Tuesday, December 19, 2006

A Gruesome Dispatch From Alaskan Mike

My friend Alaskan Mike moved to North for a teaching job, but the move was easier for him after a messy breakup. In his latest dispatch he talks about Christmas and whaling, two things that look pretty different from up there. He's not delicate in the telling:
Part One: The Christmas songs have started to play at the couple of stores here in Barrow. These are the same recordings of Christmas songs that I have heard all of my life, but here they seem particularly alien. Like forcing a square peg in a round hole.

I have always thought the holidays were a funny time. Hell, most people hate their families, or have some serious problem with at least one member of their unhappy household. I have always managed to find work or I guess this time –- go to the North Pole to avoid this unpleasantness.
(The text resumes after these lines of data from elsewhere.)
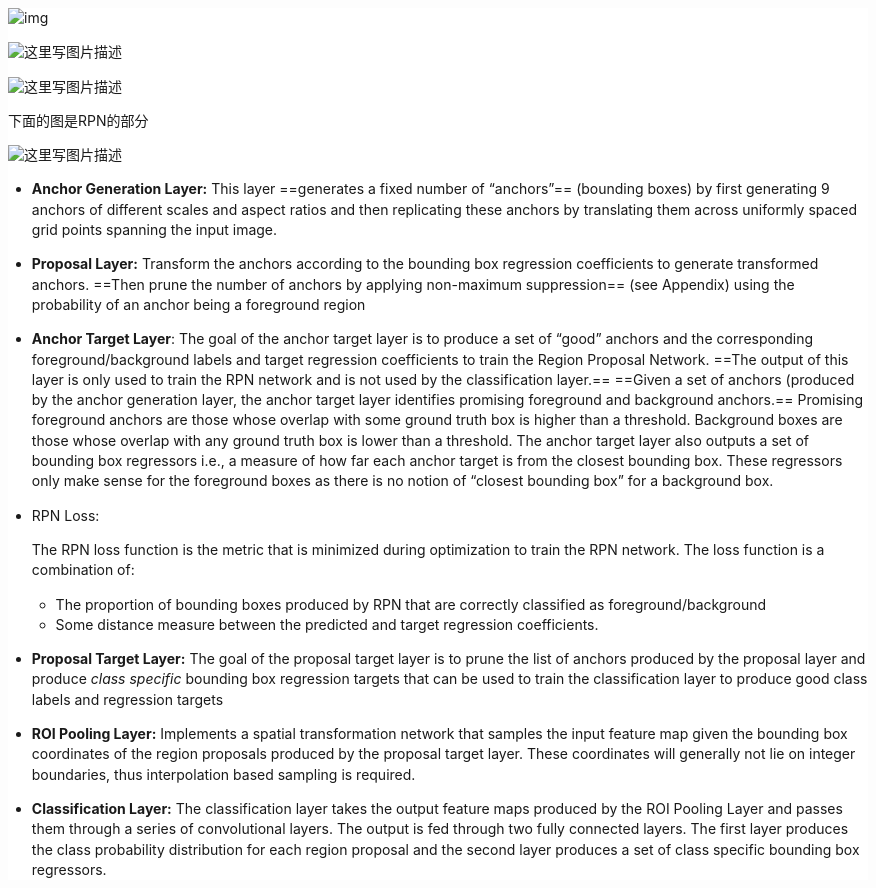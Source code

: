 ![img](https://img-blog.csdn.net/20180304222739106)



![这里写图片描述](https://img-blog.csdn.net/20180118210431417?watermark/2/text/aHR0cDovL2Jsb2cuY3Nkbi5uZXQvSk5pbmdXZWk=/font/5a6L5L2T/fontsize/400/fill/I0JBQkFCMA==/dissolve/70/gravity/SouthEast)

![这里写图片描述](https://img-blog.csdn.net/20170503151750361?watermark/2/text/aHR0cDovL2Jsb2cuY3Nkbi5uZXQvTUxsZWFybmVyVEo=/font/5a6L5L2T/fontsize/400/fill/I0JBQkFCMA==/dissolve/70/gravity/SouthEast)



下面的图是RPN的部分

![这里写图片描述](https://img-blog.csdn.net/20170503151542992?watermark/2/text/aHR0cDovL2Jsb2cuY3Nkbi5uZXQvTUxsZWFybmVyVEo=/font/5a6L5L2T/fontsize/400/fill/I0JBQkFCMA==/dissolve/70/gravity/SouthEast)



- **Anchor Generation Layer:** This layer ==generates a fixed number of “anchors”== (bounding boxes) by first generating 9 anchors of different scales and aspect ratios and then replicating these anchors by translating them across uniformly spaced grid points spanning the input image.

- **Proposal Layer:** Transform the anchors according to the bounding box regression coefficients to generate transformed anchors.  ==Then prune the number of anchors by applying non-maximum suppression== (see Appendix) using the probability of an anchor being a foreground region

- **Anchor Target Layer**: The goal of the anchor target layer is to produce a set of “good” anchors and the corresponding foreground/background labels and target regression coefficients to train the Region Proposal Network. ==The output of this layer is only used to train the RPN network and is not used by the classification layer.== ==Given a set of anchors (produced by the anchor generation layer, the anchor target layer identifies promising foreground and background anchors.== Promising foreground anchors are those whose overlap with some ground truth box is higher than a threshold. Background boxes are those whose overlap with any ground truth box is lower than a threshold. The anchor target layer also outputs a set of bounding box regressors i.e., a measure of how far each anchor target is from the closest bounding box. These regressors only make sense for the foreground boxes as there is no notion of “closest bounding box” for a background box.

- RPN Loss: 

  The RPN loss function is the metric that is minimized during optimization to train the RPN network. The loss function is a combination of:

  - The proportion of bounding boxes produced by RPN that are correctly classified as foreground/background
  - Some distance measure between the predicted and target regression coefficients.

- **Proposal Target Layer:** The goal of the proposal target layer is to prune the list of anchors produced by the proposal layer and produce *class specific* bounding box regression targets that can be used to train the classification layer to produce good class labels and regression targets

- **ROI Pooling Layer:** Implements a spatial transformation network that samples the input feature map given the bounding box coordinates of the region proposals produced by the proposal target layer. These coordinates will generally not lie on integer boundaries, thus interpolation based sampling is required.

- **Classification Layer:** The classification layer takes the output feature maps produced by the ROI Pooling Layer and passes them through a series of convolutional layers. The output is fed through two fully connected layers. The first layer produces the class probability distribution for each region proposal and the second layer produces a set of class specific bounding box regressors.

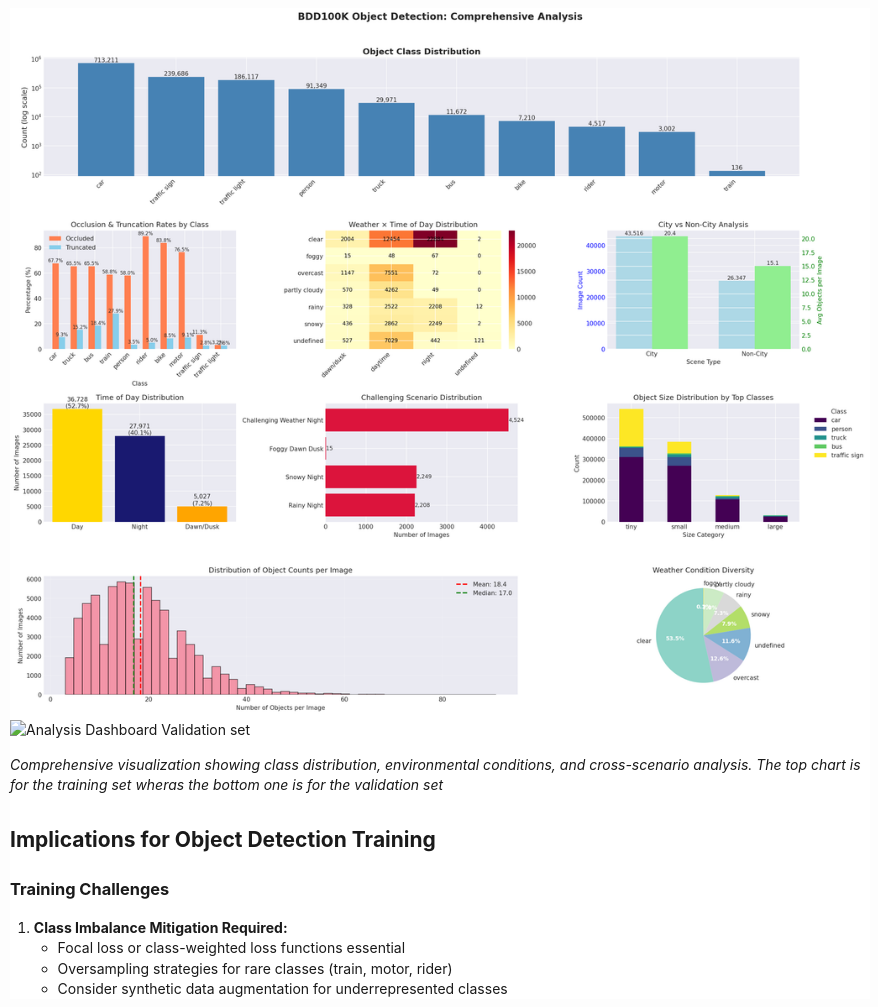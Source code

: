![Analysis Dashboard Training set](analysis_visualization_train.png)
![Analysis Dashboard Validation set](analysis_visualization_val.png)

*Comprehensive visualization showing class distribution, environmental conditions, and cross-scenario analysis. The top chart is for the training set wheras the bottom one is for the validation set*

## Implications for Object Detection Training

### Training Challenges

1. **Class Imbalance Mitigation Required:**
   - Focal loss or class-weighted loss functions essential
   - Oversampling strategies for rare classes (train, motor, rider)
   - Consider synthetic data augmentation for underrepresented classes
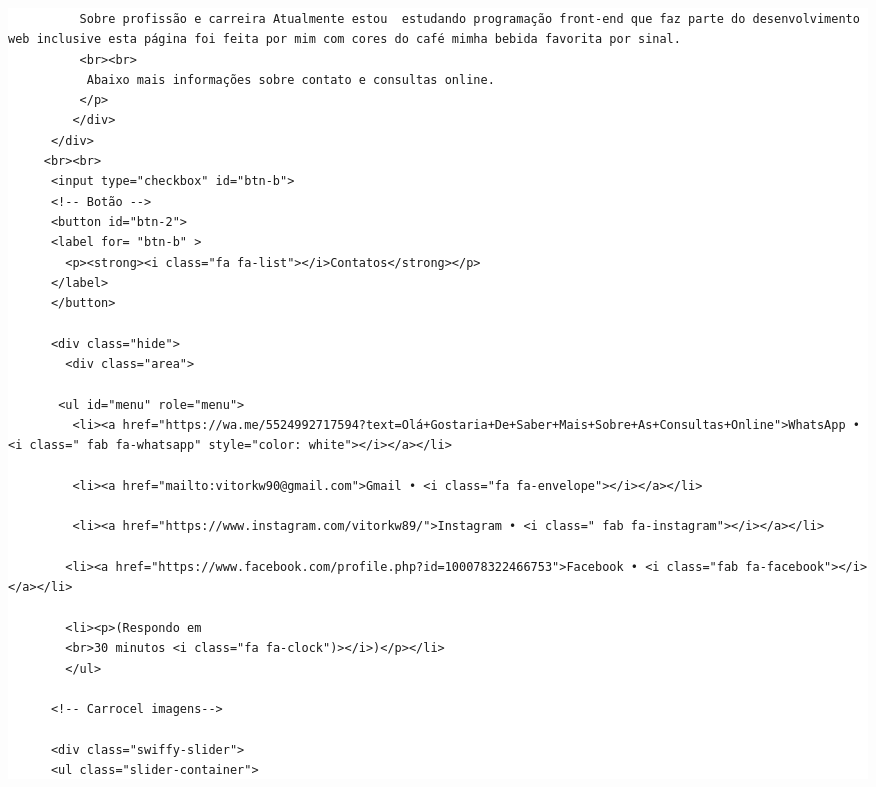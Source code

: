               Sobre profissão e carreira Atualmente estou  estudando programação front-end que faz parte do desenvolvimento web inclusive esta página foi feita por mim com cores do café mimha bebida favorita por sinal.
              <br><br>
               Abaixo mais informações sobre contato e consultas online.
              </p>
             </div>
          </div>
         <br><br>
          <input type="checkbox" id="btn-b">
          <!-- Botão -->
          <button id="btn-2">
          <label for= "btn-b" >
            <p><strong><i class="fa fa-list"></i>Contatos</strong></p>
          </label>
          </button>
        
          <div class="hide">
            <div class="area">
           
           <ul id="menu" role="menu">
             <li><a href="https://wa.me/5524992717594?text=Olá+Gostaria+De+Saber+Mais+Sobre+As+Consultas+Online">WhatsApp •  <i class=" fab fa-whatsapp" style="color: white"></i></a></li>
             
             <li><a href="mailto:vitorkw90@gmail.com">Gmail • <i class="fa fa-envelope"></i></a></li>
                          
             <li><a href="https://www.instagram.com/vitorkw89/">Instagram • <i class=" fab fa-instagram"></i></a></li>
              
            <li><a href="https://www.facebook.com/profile.php?id=100078322466753">Facebook • <i class="fab fa-facebook"></i></a></li>  
            
            <li><p>(Respondo em 
            <br>30 minutos <i class="fa fa-clock")></i>)</p></li>
            </ul>
            
          <!-- Carrocel imagens-->
          
          <div class="swiffy-slider">
          <ul class="slider-container">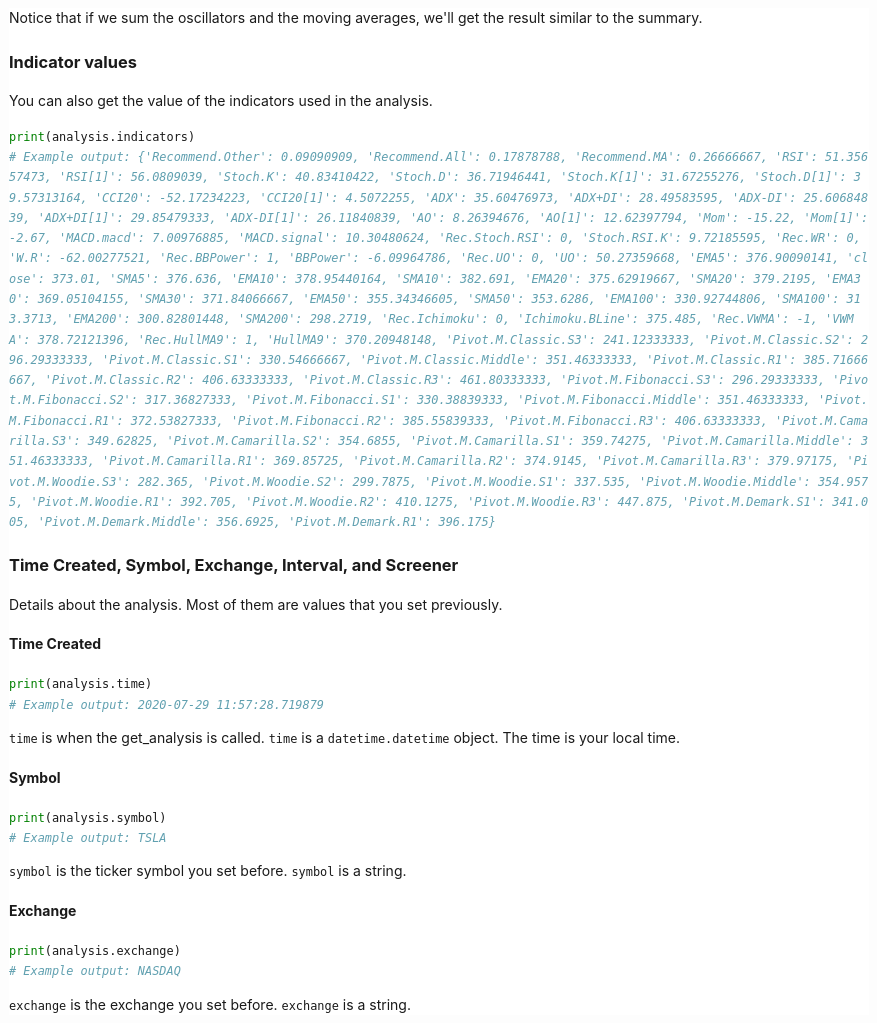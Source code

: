 Notice that if we sum the oscillators and the moving averages, we'll get the result similar to the summary.

### Indicator values
You can also get the value of the indicators used in the analysis.

```python
print(analysis.indicators)
# Example output: {'Recommend.Other': 0.09090909, 'Recommend.All': 0.17878788, 'Recommend.MA': 0.26666667, 'RSI': 51.35657473, 'RSI[1]': 56.0809039, 'Stoch.K': 40.83410422, 'Stoch.D': 36.71946441, 'Stoch.K[1]': 31.67255276, 'Stoch.D[1]': 39.57313164, 'CCI20': -52.17234223, 'CCI20[1]': 4.5072255, 'ADX': 35.60476973, 'ADX+DI': 28.49583595, 'ADX-DI': 25.60684839, 'ADX+DI[1]': 29.85479333, 'ADX-DI[1]': 26.11840839, 'AO': 8.26394676, 'AO[1]': 12.62397794, 'Mom': -15.22, 'Mom[1]': -2.67, 'MACD.macd': 7.00976885, 'MACD.signal': 10.30480624, 'Rec.Stoch.RSI': 0, 'Stoch.RSI.K': 9.72185595, 'Rec.WR': 0, 'W.R': -62.00277521, 'Rec.BBPower': 1, 'BBPower': -6.09964786, 'Rec.UO': 0, 'UO': 50.27359668, 'EMA5': 376.90090141, 'close': 373.01, 'SMA5': 376.636, 'EMA10': 378.95440164, 'SMA10': 382.691, 'EMA20': 375.62919667, 'SMA20': 379.2195, 'EMA30': 369.05104155, 'SMA30': 371.84066667, 'EMA50': 355.34346605, 'SMA50': 353.6286, 'EMA100': 330.92744806, 'SMA100': 313.3713, 'EMA200': 300.82801448, 'SMA200': 298.2719, 'Rec.Ichimoku': 0, 'Ichimoku.BLine': 375.485, 'Rec.VWMA': -1, 'VWMA': 378.72121396, 'Rec.HullMA9': 1, 'HullMA9': 370.20948148, 'Pivot.M.Classic.S3': 241.12333333, 'Pivot.M.Classic.S2': 296.29333333, 'Pivot.M.Classic.S1': 330.54666667, 'Pivot.M.Classic.Middle': 351.46333333, 'Pivot.M.Classic.R1': 385.71666667, 'Pivot.M.Classic.R2': 406.63333333, 'Pivot.M.Classic.R3': 461.80333333, 'Pivot.M.Fibonacci.S3': 296.29333333, 'Pivot.M.Fibonacci.S2': 317.36827333, 'Pivot.M.Fibonacci.S1': 330.38839333, 'Pivot.M.Fibonacci.Middle': 351.46333333, 'Pivot.M.Fibonacci.R1': 372.53827333, 'Pivot.M.Fibonacci.R2': 385.55839333, 'Pivot.M.Fibonacci.R3': 406.63333333, 'Pivot.M.Camarilla.S3': 349.62825, 'Pivot.M.Camarilla.S2': 354.6855, 'Pivot.M.Camarilla.S1': 359.74275, 'Pivot.M.Camarilla.Middle': 351.46333333, 'Pivot.M.Camarilla.R1': 369.85725, 'Pivot.M.Camarilla.R2': 374.9145, 'Pivot.M.Camarilla.R3': 379.97175, 'Pivot.M.Woodie.S3': 282.365, 'Pivot.M.Woodie.S2': 299.7875, 'Pivot.M.Woodie.S1': 337.535, 'Pivot.M.Woodie.Middle': 354.9575, 'Pivot.M.Woodie.R1': 392.705, 'Pivot.M.Woodie.R2': 410.1275, 'Pivot.M.Woodie.R3': 447.875, 'Pivot.M.Demark.S1': 341.005, 'Pivot.M.Demark.Middle': 356.6925, 'Pivot.M.Demark.R1': 396.175}
```

### Time Created, Symbol, Exchange, Interval, and Screener
Details about the analysis. Most of them are values that you set previously.

#### Time Created
```python
print(analysis.time)
# Example output: 2020-07-29 11:57:28.719879
```
`time` is when the get_analysis is called. `time` is a `datetime.datetime` object. The time is your local time.

#### Symbol
```python
print(analysis.symbol)
# Example output: TSLA
```
`symbol` is the ticker symbol you set before. `symbol` is a string.

#### Exchange
```python
print(analysis.exchange)
# Example output: NASDAQ
```
`exchange` is the exchange you set before. `exchange` is a string.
Baleen comes out of whales. It comes out in long strips. I have seen some more than fifteen feet long. It is what the whale uses to filter out its food in the ocean. The Natives make all kinds of things out of it. Baskets, sleds, and tools -– you name it. They also etch drawings into it. Every single shop and home has some decorative baleen in it. It is considered bad luck not to have any. I put my first piece up in my house today.

In order to leave behind the past, we much embrace the future. I am not Mike, as in the Mike who did this, that and the other. As in the Mike who fell apart when his love affair went “south.” (Very bad pun here.) The past is just a shadow that haunts us if we let it. The past is for learning, not perpetual torment and punishment. I’m not Mike from the lower forty-eight any more. I am the Mike who lives in Barrow, which even the Natives refer to as "The End of the World."
Part Two: Well, none of my students came to class this evening, so I guess that I will write a bit more about Whaling.

Barrow is the only place in the world that has two distinct whaling seasons. In the early Fall, and in the Spring. Something to do with the migrating patterns I guess. I saw my first California Grey whale up here about a month after I arrived. That would be in September I guess. It was a little, only about twenty feet long, swimming in the shallows scraping barnacles off of itself. The Natives don’t hunt them –- they taste bad I’ve heard. It was swimming just spitting distance from me, as I stood with my feet at waters edge.

Whaling is big here. To be a Whaling Captain is too hold one of the highest places in this social structure. There were at least eight Bowhead whales harvested this season. There ranged from twenty to forty feet. They average one ton of meat and blubber per foot. Bowhead whales are the ones that taste good.

In the Fall, the ocean is open and they go out in small aluminum boats and wait. They sleep in these little boats and sit in complete silence for a day sometimes. When they spot one, they pursue and shoot it with a harpoon gun, which is shoulder held. Ever shoot a double barrel shot gun, both chambers at the same time? These harpoon guns will break your shoulder if you don’t know what you are doing. They then drag it to the shore and tow it onto the old Naval Airfield, which is right by the beach. There they can completely butcher it in less than a day. That’s pretty damn good.

I went over there after the Natives had left for the night, and all that remained was huge ribcages and giant skulls. A dead quiet field of bloody slush, and giant internal organs strewn about in entrails. It reminded me of some terrible dinosaur apocalypse.

As it happened, I had rented Star Trek Four: The Voyage Home the week after the whaling season ended. It was one of the better Star Trek movies, but I laughed when I saw the main idea behind the movie: You really don’t need to slaughter whales anymore because all of their byproducts can be made artificially now. Whales are nice and we should be sweet to them.

What they did not mention is that you have to be able to purchase the artificial products. The whales harvested here will feed this entire community for the upcoming year. We live in a predatory system. I’m not terribly happy about that myself. If I were God I would have made hamburger trees, guitar trees, and pussy trees. (If you are a good guy, getting some decent pussy is a serious pain in the ass.)

The Bowhead whales are harmless, unless you are krill and the like. A cat is friendly unless you are a mouse. This world is an eat or be eaten kind of world. The thing that “civilization” has really done via the media -- is to put a rather absurd mask on the fact that this is not a friendly world. This is a hard world. This is probably Hell.